Open Repositories 2008, and Web Science
Having missed most of the presentations at the Open Repositories conference in Southampton this week, my reflections on the event have been prompted more by the Southampton-MIT collaboration described by Wendy Hall and Nigel Shadbolt before the conference dinner, the Web Science research centre. Initiatives such as this (see also, for example, the Oxford Internet Institute), with their focus on an interdisciplinary understanding of the web as a ‘first class’ research object, are particularly timely. I was struck by a potential parallel: an Australian colleague had earlier told me how researchers and technologists there are working to create an interdisciplinary research data resource on breast cancer; on the one hand there are similarities (the alliance of researchers and technologists brought to bear on a research topic), but there are differences. It could be argued (though not all would agree) that the web is a product of social interaction in a way that breast cancer is not. That is, technology (including the infrastructure underpinning science) is ‘social relations made concrete’. Incidentally, those social relations include interventions by those studying or evaluating science practice, so that ‘web science’ is a reflexive undertaking in a way that the study of breast cancer is not (again, not all would agree, see the ‘Science Wars’ entry on Wikipedia).

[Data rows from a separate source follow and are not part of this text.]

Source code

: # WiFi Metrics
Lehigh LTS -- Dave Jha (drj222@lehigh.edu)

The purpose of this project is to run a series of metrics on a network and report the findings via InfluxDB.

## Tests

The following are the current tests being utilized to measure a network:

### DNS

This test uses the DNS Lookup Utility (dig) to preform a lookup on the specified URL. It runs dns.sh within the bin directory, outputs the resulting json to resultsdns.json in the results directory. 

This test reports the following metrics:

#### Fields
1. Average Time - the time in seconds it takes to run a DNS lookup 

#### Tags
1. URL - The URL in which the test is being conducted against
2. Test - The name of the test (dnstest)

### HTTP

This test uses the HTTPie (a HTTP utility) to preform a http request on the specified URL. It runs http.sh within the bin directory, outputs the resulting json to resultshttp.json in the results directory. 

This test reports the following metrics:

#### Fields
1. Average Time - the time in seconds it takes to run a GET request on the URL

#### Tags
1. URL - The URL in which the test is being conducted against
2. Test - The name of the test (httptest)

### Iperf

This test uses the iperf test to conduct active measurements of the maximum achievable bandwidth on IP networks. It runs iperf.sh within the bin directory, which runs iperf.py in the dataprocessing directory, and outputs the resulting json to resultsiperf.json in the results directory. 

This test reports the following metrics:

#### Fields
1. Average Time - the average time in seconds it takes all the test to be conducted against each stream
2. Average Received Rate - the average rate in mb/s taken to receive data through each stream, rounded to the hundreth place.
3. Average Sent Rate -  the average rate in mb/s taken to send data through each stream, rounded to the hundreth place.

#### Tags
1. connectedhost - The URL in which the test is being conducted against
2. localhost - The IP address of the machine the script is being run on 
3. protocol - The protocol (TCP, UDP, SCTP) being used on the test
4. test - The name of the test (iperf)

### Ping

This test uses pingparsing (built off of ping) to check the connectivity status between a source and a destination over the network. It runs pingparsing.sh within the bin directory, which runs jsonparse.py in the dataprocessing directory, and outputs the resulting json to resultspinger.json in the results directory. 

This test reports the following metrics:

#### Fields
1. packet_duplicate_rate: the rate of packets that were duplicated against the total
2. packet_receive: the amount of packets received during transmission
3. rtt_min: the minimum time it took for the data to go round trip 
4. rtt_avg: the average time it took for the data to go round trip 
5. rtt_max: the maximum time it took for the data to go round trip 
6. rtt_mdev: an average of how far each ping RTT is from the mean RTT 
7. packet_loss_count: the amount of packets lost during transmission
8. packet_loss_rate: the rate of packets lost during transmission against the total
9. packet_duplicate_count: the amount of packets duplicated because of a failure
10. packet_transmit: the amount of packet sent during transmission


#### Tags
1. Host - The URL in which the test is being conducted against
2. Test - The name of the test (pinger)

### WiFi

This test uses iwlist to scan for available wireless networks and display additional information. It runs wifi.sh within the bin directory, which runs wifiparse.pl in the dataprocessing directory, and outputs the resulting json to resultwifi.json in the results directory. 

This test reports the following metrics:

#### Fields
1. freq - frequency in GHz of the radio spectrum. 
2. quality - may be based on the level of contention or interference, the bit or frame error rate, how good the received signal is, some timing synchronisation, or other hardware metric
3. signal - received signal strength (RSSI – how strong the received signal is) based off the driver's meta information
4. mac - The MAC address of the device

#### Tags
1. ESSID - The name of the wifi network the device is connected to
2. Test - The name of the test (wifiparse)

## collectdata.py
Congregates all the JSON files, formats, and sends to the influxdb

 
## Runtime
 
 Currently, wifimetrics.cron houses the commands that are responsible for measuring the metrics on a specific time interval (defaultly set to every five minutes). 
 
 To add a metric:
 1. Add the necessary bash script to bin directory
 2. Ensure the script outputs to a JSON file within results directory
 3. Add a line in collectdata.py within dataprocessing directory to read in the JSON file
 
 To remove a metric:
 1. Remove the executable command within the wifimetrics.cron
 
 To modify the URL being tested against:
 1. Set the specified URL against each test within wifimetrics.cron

Some examples from the conference: Johan Bollen presented the outstanding and topical LANL MESUR work on metrics. Fifteen years ago, Steve Woolgar* alerted us to the social, as well as the academic, reasons for the persistence of citation metrics as a tool in research evaluation. This mash-up of social and academic relations is likely now to be embedded in a technical infrastructure for research, so that it is important that the social aspects are well understood before that infrastructure is ‘fixed’. For example, should we be concerned about the potential of this infrastructure for surveillance?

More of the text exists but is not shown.